Comparisons of laser-produced plasma in atmosphere between fiber-delivery and direct-focusing laser pulse

The evolution of the fiber-delivery laser-produced plasma induced by a single-lens laser probe and a double-lens laser probe were compared to the direct-focusing laser-produced plasma. It is found that the laser profile of the focused spot emitted by the fiber was uniform, showing a top-hat profile, with significant energy dispersion (standard deviation was increased to 1.2 from 0.76 and peak irradiance was decreased to 18.6 GW/cm2 from 28.2 GW/cm2). Using the method of photography with an effective 3-ns exposure time, the fiber-delivery laser-produced plasma displayed obvious changes in plasma morphology from a hemispherical form to a flat hemispherical form, even an oblate-cylinder form. Via optical emission spectroscopy, it was obvious the duration of the N II emission was shortened by 50–120 ns, and the axial diffusion distance was also reduced by 0.2 mm. By combining shadow diagnostics and fast photography, it appeared clear that the shock wave was slowed down to 1.9–2.1 km/s, and was separated from the plasma plume with a longer delay of 500–600 ns.
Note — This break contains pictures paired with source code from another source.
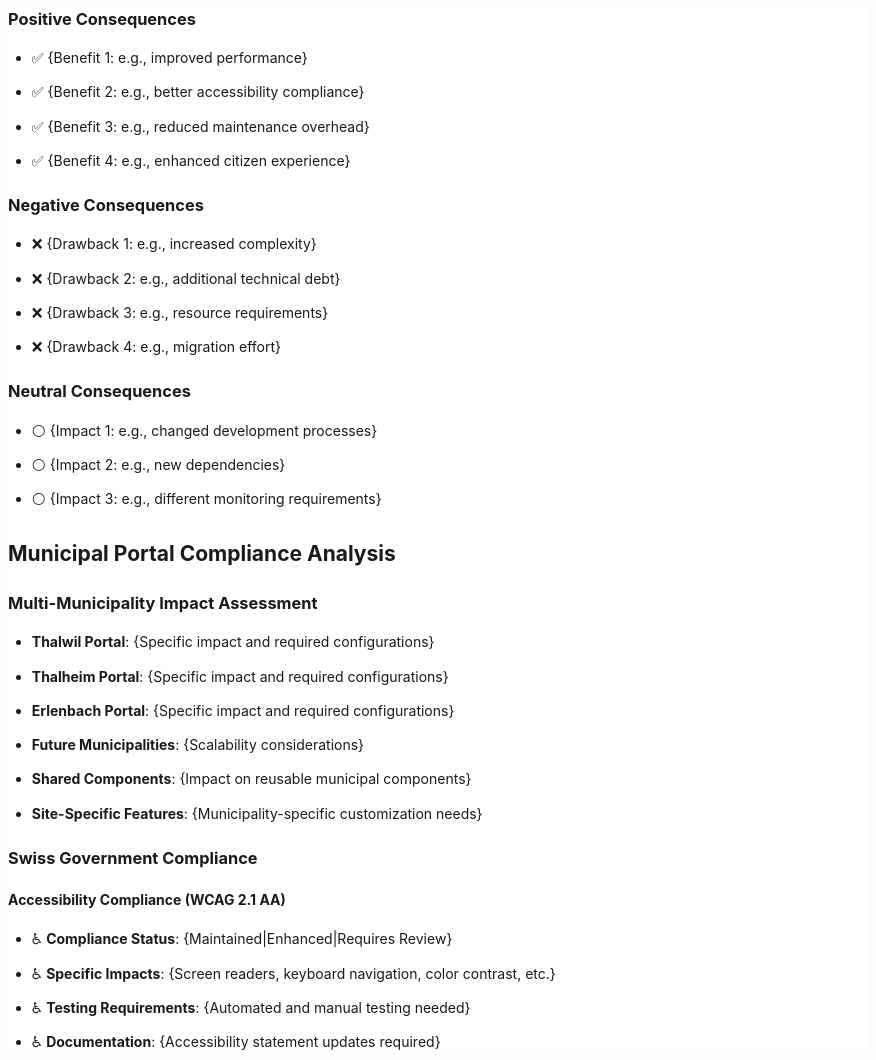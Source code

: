 

### Positive Consequences

- ✅ {Benefit 1: e.g., improved performance}
  
- ✅ {Benefit 2: e.g., better accessibility compliance}
  
- ✅ {Benefit 3: e.g., reduced maintenance overhead}
  
- ✅ {Benefit 4: e.g., enhanced citizen experience}
  

### Negative Consequences

- ❌ {Drawback 1: e.g., increased complexity}
  
- ❌ {Drawback 2: e.g., additional technical debt}
  
- ❌ {Drawback 3: e.g., resource requirements}
  
- ❌ {Drawback 4: e.g., migration effort}
  

### Neutral Consequences

- ⚪ {Impact 1: e.g., changed development processes}
  
- ⚪ {Impact 2: e.g., new dependencies}
  
- ⚪ {Impact 3: e.g., different monitoring requirements}
  

## Municipal Portal Compliance Analysis

### Multi-Municipality Impact Assessment

- **Thalwil Portal**: {Specific impact and required configurations}
  
- **Thalheim Portal**: {Specific impact and required configurations}
- **Erlenbach Portal**: {Specific impact and required configurations}
- **Future Municipalities**: {Scalability considerations}
  
- **Shared Components**: {Impact on reusable municipal components}
  
- **Site-Specific Features**: {Municipality-specific customization needs}
  

### Swiss Government Compliance

#### Accessibility Compliance (WCAG 2.1 AA)
- ♿ **Compliance Status**: {Maintained|Enhanced|Requires Review}
  
- ♿ **Specific Impacts**: {Screen readers, keyboard navigation, color contrast, etc.}
  
- ♿ **Testing Requirements**: {Automated and manual testing needed}
  
- ♿ **Documentation**: {Accessibility statement updates required}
In addition, the fringe shift profiles recovered from Mach–Zehnder interferograms showed a lower electron density inside the plasma plume and a weaker degree of air disturbance at the shock wave position, consistent with the other diagnosis methods. These different evolutionary characteristics in the case of the fiber-delivery mode clearly indicated that the peak irradiance would also have a pronounced effect on the plasma process in addition to the average irradiance. This phenomenon could be related to the reduction in energy deposition of laser absorption by plasma for the fiber-delivery mode, and this reduction was caused by the decreased peak irradiance in the focused spot. [Display omitted] •Fiber-delivery laser-produced plasma changes from a hemispherical to an oblate-cylinder structure in morphology.•Differences in plasma dynamics can be analyzed with different particle behavior obtained by spatial-resolved spectroscopy.•Comparison results indicate the peak irradiance of the focused laser also has a significant impact on plasma evolution.•The reason for differences in plasma evolution could be understood by energy deposition of laser absorption by plasma.